| Exercise |
Give back every entry exactly as it is written, but not the pictures.

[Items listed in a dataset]
Segment Open

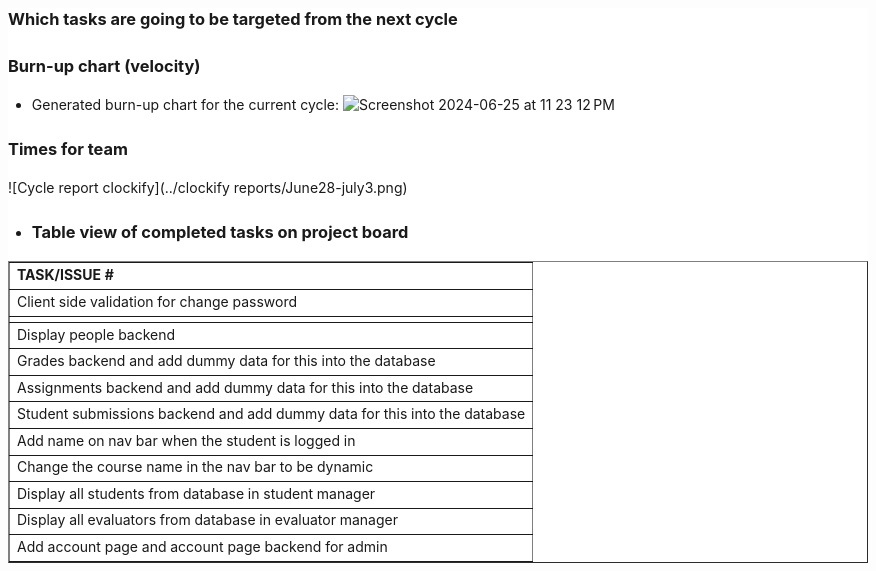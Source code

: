 ### Which tasks are going to be targeted from the next cycle 
### Burn-up chart (velocity)

- Generated burn-up chart for the current cycle:
  <img width="1019" alt="Screenshot 2024-06-25 at 11 23 12 PM" src="">

### Times for team

![Cycle report clockify](../clockify reports/June28-july3.png)

- ### Table view of completed tasks on project board

<table border="1">
    <tr>
        <td><strong>TASK/ISSUE #</strong>
        </td>
    </tr>
    <tr>
        <td>Client side validation for change password
        </td>
    </tr>
    <tr>
        <td> 
        </td>
    </tr>
    <tr>
        <td>Display people backend
        </td>
    </tr>
    <tr>
        <td>Grades backend and add dummy data for this into the database
        </td>
    </tr>
    <tr>
        <td>Assignments backend and add dummy data for this into the database
        </td>
    </tr>
    <tr>
        <td>Student submissions backend and add dummy data for this into the database
        </td>
    </tr>
    <tr>
        <td>Add name on nav bar when the student is logged in
        </td>
    </tr>
    <tr>
        <td>Change the course name in the nav bar to be dynamic
        </td>
    </tr>
    <tr>
        <td>Display all students from database in student manager
        </td>
    </tr>
    <tr>
        <td>Display all evaluators from database in evaluator manager
        </td>
    </tr>
  <tr>
        <td>Add account page and account page backend for admin
        </td>
    </tr>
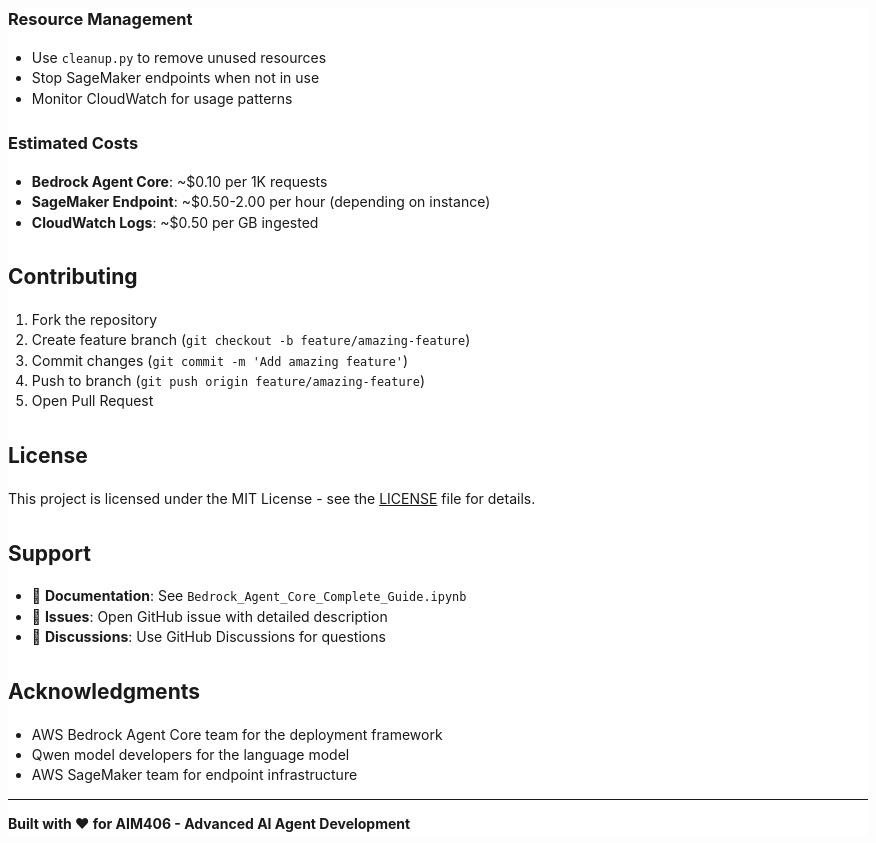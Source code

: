 ### Resource Management
- Use `cleanup.py` to remove unused resources
- Stop SageMaker endpoints when not in use
- Monitor CloudWatch for usage patterns

### Estimated Costs
- **Bedrock Agent Core**: ~$0.10 per 1K requests
- **SageMaker Endpoint**: ~$0.50-2.00 per hour (depending on instance)
- **CloudWatch Logs**: ~$0.50 per GB ingested

## Contributing

1. Fork the repository
2. Create feature branch (`git checkout -b feature/amazing-feature`)
3. Commit changes (`git commit -m 'Add amazing feature'`)
4. Push to branch (`git push origin feature/amazing-feature`)
5. Open Pull Request

## License

This project is licensed under the MIT License - see the [LICENSE](LICENSE) file for details.

## Support

- 📖 **Documentation**: See `Bedrock_Agent_Core_Complete_Guide.ipynb`
- 🐛 **Issues**: Open GitHub issue with detailed description
- 💬 **Discussions**: Use GitHub Discussions for questions

## Acknowledgments

- AWS Bedrock Agent Core team for the deployment framework
- Qwen model developers for the language model
- AWS SageMaker team for endpoint infrastructure

---

**Built with ❤️ for AIM406 - Advanced AI Agent Development**

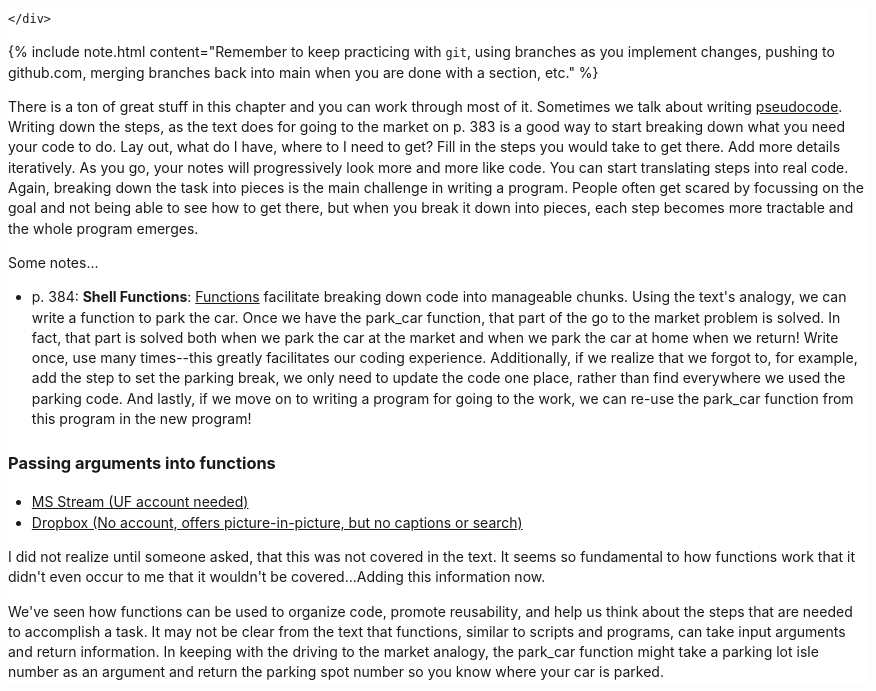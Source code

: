     </div>
</div>

 {% include note.html content="Remember to keep practicing with `git`, using branches as you implement changes, pushing to github.com, merging branches back into main when you are done with a section, etc." %}

 There is a ton of great stuff in this chapter and you can work through most of it. Sometimes we talk about writing <a href="#" data-toggle="tooltip" data-original-title="{{site.data.glossary.pseudocode}}">pseudocode</a>. Writing down the steps, as the text does for going to the market on p. 383 is a good way to start breaking down what you need your code to do. Lay out, what do I have, where to I need to get? Fill in the steps you would take to get there. Add more details iteratively. As you go, your notes will progressively look more and more like code. You can start translating steps into real code. Again, breaking down the task into pieces is the main challenge in writing a program. People often get scared by focussing on the goal and not being able to see how to get there, but when you break it down into pieces, each step becomes more tractable and the whole program emerges.

Some notes...

* p. 384: **Shell Functions**: <a href="#" data-toggle="tooltip" data-original-title="{{site.data.glossary.function}}">Functions</a> facilitate breaking down code into manageable chunks. Using the text's analogy, we can write a function to park the car. Once we have the park_car function, that part of the go to the market problem is solved. In fact, that part is solved both when we park the car at the market and when we park the car at home when we return! Write once, use many times--this greatly facilitates our coding experience. Additionally, if we realize that we forgot to, for example, add the step to set the parking break, we only need to update the code one place, rather than find everywhere we used the parking code. And lastly, if we move on to writing a program for going to the work, we can re-use the park_car function from this program in the new program!

### Passing arguments into functions

<ul id="VideoTabs" class="nav nav-tabs">
    <li class="active"><a href="#Stream_7" data-toggle="tab">MS Stream (UF account needed)</a></li>
    <li><a href="#Dropbox_7" data-toggle="tab">Dropbox (No account, offers picture-in-picture, but no captions or search)</a></li>
</ul>
<div class="tab-content">
    <div role="tabpanel" class="tab-pane active" id="Stream_7">
        <iframe width="853" height="480" src="https://web.microsoftstream.com/embed/video/d123cc66-1173-41e9-bc79-f66013488fa3?autoplay=false&amp;showinfo=true" allowfullscreen style="border:none;"></iframe>
    </div>
    <div role="tabpanel" class="tab-pane" id="Dropbox_7">
        <video width="800"  controls>
          <source src="https://www.dropbox.com/s/zcx1q0ua4txbwmh/TLCL_Ch_26_function_arguments.mp4?dl=1" type="video/mp4" />
        </video>
    </div>
</div>

I did not realize until someone asked, that this was not covered in the text. It seems so fundamental to how functions work that it didn't even occur to me that it wouldn't be covered...Adding this information now.

We've seen how functions can be used to organize code, promote reusability, and help us think about the steps that are needed to accomplish a task. It may not be clear from the text that functions, similar to scripts and programs, can take input arguments and return information. In keeping with the driving to the market analogy, the park_car function might take a parking lot isle number as an argument and return the parking spot number so you know where your car is parked.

Segment Closed

| Reply |
Source code

: ### Which tasks are going to be targeted from the next cycle 
### Burn-up chart (velocity)

- Generated burn-up chart for the current cycle:
  <img width="1019" alt="Screenshot 2024-06-25 at 11 23 12 PM" src="">

### Times for team

![Cycle report clockify](../clockify reports/June28-july3.png)

- ### Table view of completed tasks on project board

<table border="1">
    <tr>
        <td><strong>TASK/ISSUE #</strong>
        </td>
    </tr>
    <tr>
        <td>Client side validation for change password
        </td>
    </tr>
    <tr>
        <td> 
        </td>
    </tr>
    <tr>
        <td>Display people backend
        </td>
    </tr>
    <tr>
        <td>Grades backend and add dummy data for this into the database
        </td>
    </tr>
    <tr>
        <td>Assignments backend and add dummy data for this into the database
        </td>
    </tr>
    <tr>
        <td>Student submissions backend and add dummy data for this into the database
        </td>
    </tr>
    <tr>
        <td>Add name on nav bar when the student is logged in
        </td>
    </tr>
    <tr>
        <td>Change the course name in the nav bar to be dynamic
        </td>
    </tr>
    <tr>
        <td>Display all students from database in student manager
        </td>
    </tr>
    <tr>
        <td>Display all evaluators from database in evaluator manager
        </td>
    </tr>
  <tr>
        <td>Add account page and account page backend for admin
        </td>
    </tr>
Source code

: ### Resource Management
- Use `cleanup.py` to remove unused resources
- Stop SageMaker endpoints when not in use
- Monitor CloudWatch for usage patterns

### Estimated Costs
- **Bedrock Agent Core**: ~$0.10 per 1K requests
- **SageMaker Endpoint**: ~$0.50-2.00 per hour (depending on instance)
- **CloudWatch Logs**: ~$0.50 per GB ingested

## Contributing

1. Fork the repository
2. Create feature branch (`git checkout -b feature/amazing-feature`)
3. Commit changes (`git commit -m 'Add amazing feature'`)
4. Push to branch (`git push origin feature/amazing-feature`)
5. Open Pull Request

## License

This project is licensed under the MIT License - see the [LICENSE](LICENSE) file for details.

## Support

- 📖 **Documentation**: See `Bedrock_Agent_Core_Complete_Guide.ipynb`
- 🐛 **Issues**: Open GitHub issue with detailed description
- 💬 **Discussions**: Use GitHub Discussions for questions

## Acknowledgments

- AWS Bedrock Agent Core team for the deployment framework
- Qwen model developers for the language model
- AWS SageMaker team for endpoint infrastructure

---

**Built with ❤️ for AIM406 - Advanced AI Agent Development**

Source code

:     </div>
</div>

 {% include note.html content="Remember to keep practicing with `git`, using branches as you implement changes, pushing to github.com, merging branches back into main when you are done with a section, etc." %}

 There is a ton of great stuff in this chapter and you can work through most of it. Sometimes we talk about writing <a href="#" data-toggle="tooltip" data-original-title="{{site.data.glossary.pseudocode}}">pseudocode</a>. Writing down the steps, as the text does for going to the market on p. 383 is a good way to start breaking down what you need your code to do. Lay out, what do I have, where to I need to get? Fill in the steps you would take to get there. Add more details iteratively. As you go, your notes will progressively look more and more like code. You can start translating steps into real code. Again, breaking down the task into pieces is the main challenge in writing a program. People often get scared by focussing on the goal and not being able to see how to get there, but when you break it down into pieces, each step becomes more tractable and the whole program emerges.

Some notes...

* p. 384: **Shell Functions**: <a href="#" data-toggle="tooltip" data-original-title="{{site.data.glossary.function}}">Functions</a> facilitate breaking down code into manageable chunks. Using the text's analogy, we can write a function to park the car. Once we have the park_car function, that part of the go to the market problem is solved. In fact, that part is solved both when we park the car at the market and when we park the car at home when we return! Write once, use many times--this greatly facilitates our coding experience. Additionally, if we realize that we forgot to, for example, add the step to set the parking break, we only need to update the code one place, rather than find everywhere we used the parking code. And lastly, if we move on to writing a program for going to the work, we can re-use the park_car function from this program in the new program!

### Passing arguments into functions

<ul id="VideoTabs" class="nav nav-tabs">
    <li class="active"><a href="#Stream_7" data-toggle="tab">MS Stream (UF account needed)</a></li>
    <li><a href="#Dropbox_7" data-toggle="tab">Dropbox (No account, offers picture-in-picture, but no captions or search)</a></li>
</ul>
<div class="tab-content">
    <div role="tabpanel" class="tab-pane active" id="Stream_7">
        <iframe width="853" height="480" src="https://web.microsoftstream.com/embed/video/d123cc66-1173-41e9-bc79-f66013488fa3?autoplay=false&amp;showinfo=true" allowfullscreen style="border:none;"></iframe>
    </div>
    <div role="tabpanel" class="tab-pane" id="Dropbox_7">
        <video width="800"  controls>
          <source src="https://www.dropbox.com/s/zcx1q0ua4txbwmh/TLCL_Ch_26_function_arguments.mp4?dl=1" type="video/mp4" />
        </video>
    </div>
</div>

I did not realize until someone asked, that this was not covered in the text. It seems so fundamental to how functions work that it didn't even occur to me that it wouldn't be covered...Adding this information now.

We've seen how functions can be used to organize code, promote reusability, and help us think about the steps that are needed to accomplish a task. It may not be clear from the text that functions, similar to scripts and programs, can take input arguments and return information. In keeping with the driving to the market analogy, the park_car function might take a parking lot isle number as an argument and return the parking spot number so you know where your car is parked.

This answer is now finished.